START Data provided

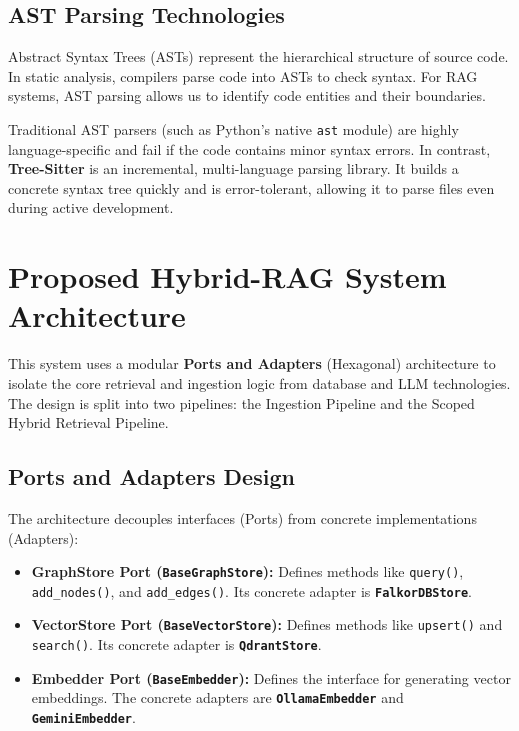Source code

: \documentclass[12pt,a4paper,oneside]{report}
\begin{document}
\section{AST Parsing Technologies}
Abstract Syntax Trees (ASTs) represent the hierarchical structure of source code. In static analysis, compilers parse code into ASTs to check syntax. For RAG systems, AST parsing allows us to identify code entities and their boundaries.

Traditional AST parsers (such as Python's native \texttt{ast} module) are highly language-specific and fail if the code contains minor syntax errors. In contrast, \textbf{Tree-Sitter} is an incremental, multi-language parsing library. It builds a concrete syntax tree quickly and is error-tolerant, allowing it to parse files even during active development.

\newpage

\chapter{Proposed Hybrid-RAG System Architecture}

This system uses a modular \textbf{Ports and Adapters} (Hexagonal) architecture to isolate the core retrieval and ingestion logic from database and LLM technologies. The design is split into two pipelines: the Ingestion Pipeline and the Scoped Hybrid Retrieval Pipeline.

\section{Ports and Adapters Design}
The architecture decouples interfaces (Ports) from concrete implementations (Adapters):
\begin{itemize}
    \item \textbf{GraphStore Port (\texttt{BaseGraphStore}):} Defines methods like \texttt{query()}, \texttt{add\_nodes()}, and \texttt{add\_edges()}. Its concrete adapter is \textbf{\texttt{FalkorDBStore}}.
    \item \textbf{VectorStore Port (\texttt{BaseVectorStore}):} Defines methods like \texttt{upsert()} and \texttt{search()}. Its concrete adapter is \textbf{\texttt{QdrantStore}}.
    \item \textbf{Embedder Port (\texttt{BaseEmbedder}):} Defines the interface for generating vector embeddings. The concrete adapters are \textbf{\texttt{OllamaEmbedder}} and \textbf{\texttt{GeminiEmbedder}}.
\end{itemize}
\end{document}
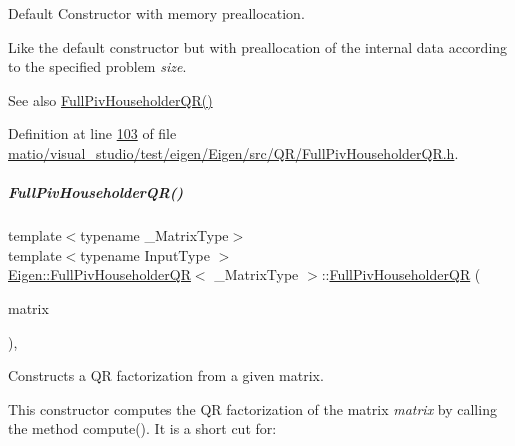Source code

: Default Constructor with memory preallocation. 

Like the default constructor but with preallocation of the internal data according to the specified problem {\itshape size}. \begin{DoxySeeAlso}{See also}
\hyperlink{group___q_r___module_aeb14b4c1eef33128207b40a00bd0bd08}{Full\+Piv\+Householder\+Q\+R()} 
\end{DoxySeeAlso}


Definition at line \hyperlink{matio_2visual__studio_2test_2eigen_2_eigen_2src_2_q_r_2_full_piv_householder_q_r_8h_source_l00103}{103} of file \hyperlink{matio_2visual__studio_2test_2eigen_2_eigen_2src_2_q_r_2_full_piv_householder_q_r_8h_source}{matio/visual\+\_\+studio/test/eigen/\+Eigen/src/\+Q\+R/\+Full\+Piv\+Householder\+Q\+R.\+h}.

\mbox{\label{group___q_r___module_aeeace3abca6b215025e94c3e098b0a97}} 
\subparagraph{\texorpdfstring{Full\+Piv\+Householder\+Q\+R()}{FullPivHouseholderQR()}\hspace{0.1cm}{\footnotesize\ttfamily [7/8]}}
{\footnotesize\ttfamily template$<$typename \+\_\+\+Matrix\+Type$>$ \\
template$<$typename Input\+Type $>$ \\
\hyperlink{group___q_r___module_class_eigen_1_1_full_piv_householder_q_r}{Eigen\+::\+Full\+Piv\+Householder\+QR}$<$ \+\_\+\+Matrix\+Type $>$\+::\hyperlink{group___q_r___module_class_eigen_1_1_full_piv_householder_q_r}{Full\+Piv\+Householder\+QR} (\begin{DoxyParamCaption}\item[{const \hyperlink{group___core___module_struct_eigen_1_1_eigen_base}{Eigen\+Base}$<$ Input\+Type $>$ \&}]{matrix }\end{DoxyParamCaption})\hspace{0.3cm}{\ttfamily [inline]}, {\ttfamily [explicit]}}



Constructs a QR factorization from a given matrix. 

This constructor computes the QR factorization of the matrix {\itshape matrix} by calling the method compute(). It is a short cut for\+:


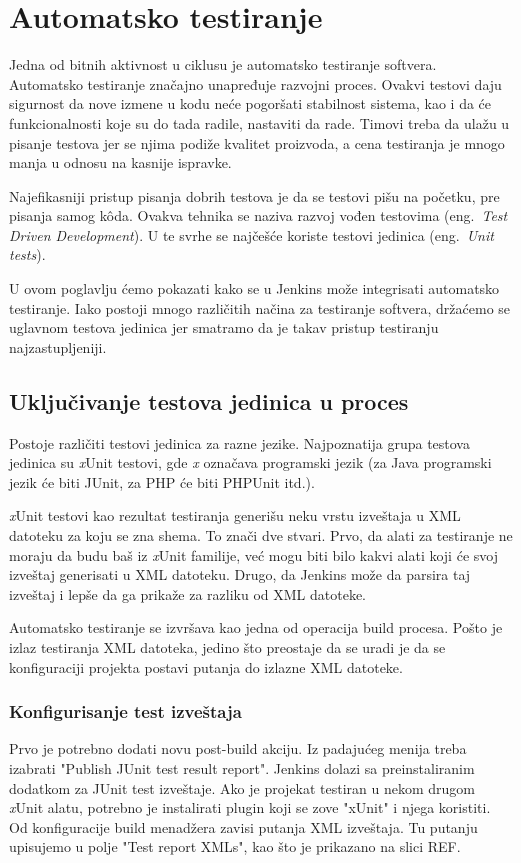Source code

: \section{Automatsko testiranje}
Jedna od bitnih aktivnost u ciklusu je automatsko testiranje softvera. Automatsko testiranje značajno unapređuje razvojni proces. Ovakvi testovi daju sigurnost da nove izmene u kodu neće pogoršati stabilnost sistema, kao i da će funkcionalnosti koje su do tada radile, nastaviti da rade. Timovi treba da ulažu u pisanje testova jer se njima podiže kvalitet proizvoda, a cena testiranja je mnogo manja u odnosu na kasnije ispravke.

Najefikasniji pristup pisanja dobrih testova je da se testovi pišu na početku, pre pisanja samog k\^oda. Ovakva tehnika se naziva razvoj vođen testovima (eng.~{\em Test Driven Development}). U te svrhe se najčešće koriste testovi jedinica (eng.~{\em Unit tests}). 

U ovom poglavlju ćemo pokazati kako se u Jenkins može integrisati automatsko testiranje. Iako postoji mnogo različitih načina za testiranje softvera, držaćemo se uglavnom testova jedinica jer smatramo da je takav pristup testiranju najzastupljeniji.

\subsection{Uključivanje testova jedinica u proces}
Postoje različiti testovi jedinica za razne jezike. Najpoznatija grupa testova jedinica su \textit{x}Unit testovi, gde \textit{x} označava programski jezik (za Java programski jezik će biti JUnit, za PHP će biti PHPUnit itd.). 

\textit{x}Unit testovi kao rezultat testiranja generišu neku vrstu izveštaja u XML datoteku za koju se zna shema. To znači dve stvari. Prvo, da alati za testiranje ne moraju da budu baš iz \textit{x}Unit familije, već mogu biti bilo kakvi alati koji će svoj izveštaj generisati u XML datoteku. Drugo, da Jenkins može da parsira taj izveštaj i lepše da ga prikaže za razliku od XML datoteke.

Automatsko testiranje se izvršava kao jedna od operacija build procesa. Pošto je izlaz testiranja XML datoteka, jedino što preostaje da se uradi je da se konfiguraciji projekta postavi putanja do izlazne XML datoteke.

\subsubsection{Konfigurisanje test izveštaja}
Prvo je potrebno dodati novu post-build akciju. Iz padajućeg menija treba izabrati "Publish JUnit test result report". Jenkins dolazi sa preinstaliranim dodatkom za JUnit test izveštaje. Ako je projekat testiran u nekom drugom \textit{x}Unit alatu, potrebno je instalirati plugin koji se zove "xUnit" i njega koristiti. Od konfiguracije build menadžera zavisi putanja XML izveštaja. Tu putanju upisujemo u polje "Test report XMLs", kao što je prikazano na slici REF. 

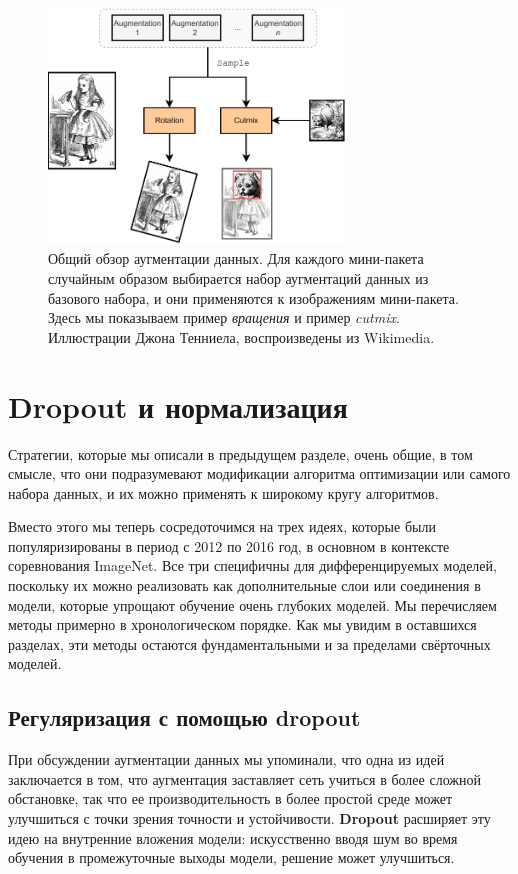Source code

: \begin{figure}[t]
    \centering
    \includegraphics[width=0.7\textwidth]{images/data_augmentation}
    \caption{Общий обзор аугментации данных. Для каждого мини-пакета случайным образом выбирается набор аугментаций данных из базового набора, и они применяются к изображениям мини-пакета. Здесь мы показываем пример \textit{вращения} и пример \textit{cutmix}. Иллюстрации Джона Тенниела, воспроизведены из Wikimedia.}
    \label{fig:cutmix}
\end{figure}

\section{Dropout и нормализация}

Стратегии, которые мы описали в предыдущем разделе, очень общие, в том смысле, что они подразумевают модификации алгоритма оптимизации или самого набора данных, и их можно применять к широкому кругу алгоритмов. 

Вместо этого мы теперь сосредоточимся на трех идеях, которые были популяризированы в период с 2012 по 2016 год, в основном в контексте соревнования ImageNet. Все три специфичны для дифференцируемых моделей, поскольку их можно реализовать как дополнительные слои или соединения в модели, которые упрощают обучение очень глубоких моделей. Мы перечисляем методы примерно в хронологическом порядке. Как мы увидим в оставшихся разделах, эти методы остаются фундаментальными и за пределами свёрточных моделей.

\subsection{Регуляризация с помощью dropout}
\label{subsec:dropout}

При обсуждении аугментации данных мы упоминали, что одна из идей заключается в том, что аугментация заставляет сеть учиться в более сложной обстановке, так что ее производительность в более простой среде может улучшиться с точки зрения точности и устойчивости. \textbf{Dropout} \cite{srivastava2014dropout} расширяет эту идею на внутренние вложения модели: искусственно вводя шум во время обучения в промежуточные выходы модели, решение может улучшиться.

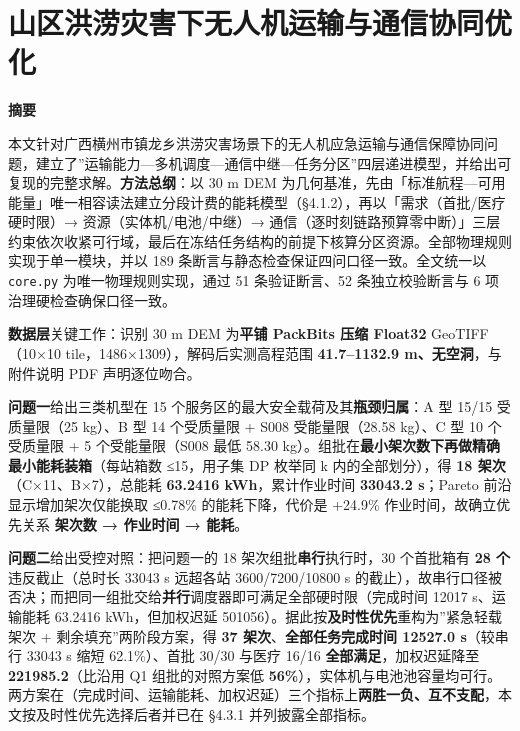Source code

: \documentclass[
  10.5pt,
]{article}
\author{}
\date{}
\begin{document}
\section{山区洪涝灾害下无人机运输与通信协同优化}\label{ux5c71ux533aux6d2aux6d9dux707eux5bb3ux4e0bux65e0ux4ebaux673aux8fd0ux8f93ux4e0eux901aux4fe1ux534fux540cux4f18ux5316}

\textbf{摘要}

本文针对广西横州市镇龙乡洪涝灾害场景下的无人机应急运输与通信保障协同问题，建立了''运输能力---多机调度---通信中继---任务分区''四层递进模型，并给出可复现的完整求解。\textbf{方法总纲}：以
30 m DEM
为几何基准，先由「标准航程---可用能量」唯一相容读法建立分段计费的能耗模型（§4.1.2），再以「需求（首批/医疗硬时限）→
资源（实体机/电池/中继）→
通信（逐时刻链路预算零中断）」三层约束依次收紧可行域，最后在冻结任务结构的前提下核算分区资源。全部物理规则实现于单一模块，并以
189 条断言与静态检查保证四问口径一致。全文统一以 \texttt{core.py}
为唯一物理规则实现，通过 51 条验证断言、52 条独立校验断言与 6
项治理硬检查确保口径一致。

\textbf{数据层}关键工作：识别 30 m DEM 为\textbf{平铺 PackBits 压缩
Float32} GeoTIFF（10×10 tile，1486×1309），解码后实测高程范围
\textbf{41.7--1132.9 m、无空洞}，与附件说明 PDF 声明逐位吻合。

\textbf{问题一}给出三类机型在 15
个服务区的最大安全载荷及其\textbf{瓶颈归属}：A 型 15/15 受质量限（25
kg）、B 型 14 个受质量限 + S008 受能量限（28.58 kg）、C 型 10 个受质量限
+ 5 个受能量限（S008 最低 58.30
kg）。组批在\textbf{最小架次数下再做精确最小能耗装箱}（每站箱数
≤15，用子集 DP 枚举同 k 内的全部划分），得 \textbf{18
架次}（C×11、B×7），总能耗 \textbf{63.2416 kWh}，累计作业时间
\textbf{33043.2 s}；Pareto 前沿显示增加架次仅能换取 ≤0.78\%
的能耗下降，代价是 +24.9\% 作业时间，故确立优先关系 \textbf{架次数 →
作业时间 → 能耗}。

\textbf{问题二}给出受控对照：把问题一的 18
架次组批\textbf{串行}执行时，30 个首批箱有 \textbf{28
个}违反截止（总时长 33043 s 远超各站 3600/7200/10800 s
的截止），故串行口径被否决；而把同一组批交给\textbf{并行}调度器即可满足全部硬时限（完成时间
12017 s、运输能耗 63.2416 kWh，但加权迟延
501056）。据此按\textbf{及时性优先}重构为''紧急轻载架次 +
剩余填充''两阶段方案，得 \textbf{37 架次}、\textbf{全部任务完成时间
12527.0 s}（较串行 33043 s 缩短 62.1\%）、首批 30/30 与医疗 16/16
\textbf{全部满足}，加权迟延降至 \textbf{221985.2}（比沿用 Q1
组批的对照方案低
\textbf{56\%}），实体机与电池池容量均可行。两方案在（完成时间、运输能耗、加权迟延）三个指标上\textbf{两胜一负、互不支配}，本文按及时性优先选择后者并已在
§4.3.1 并列披露全部指标。
\end{document}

END Data provided

**Activity:**
Could you repeat exactly the lines from the first one of the records above through the line containing "Traditional AST parsers", leaving out any pictures?

**Finished exercise:**
Source code

: \documentclass[12pt,a4paper,oneside]{report}
\begin{document}
\section{AST Parsing Technologies}
Abstract Syntax Trees (ASTs) represent the hierarchical structure of source code. In static analysis, compilers parse code into ASTs to check syntax. For RAG systems, AST parsing allows us to identify code entities and their boundaries.

Traditional AST parsers (such as Python's native \texttt{ast} module) are highly language-specific and fail if the code contains minor syntax errors. In contrast, \textbf{Tree-Sitter} is an incremental, multi-language parsing library. It builds a concrete syntax tree quickly and is error-tolerant, allowing it to parse files even during active development.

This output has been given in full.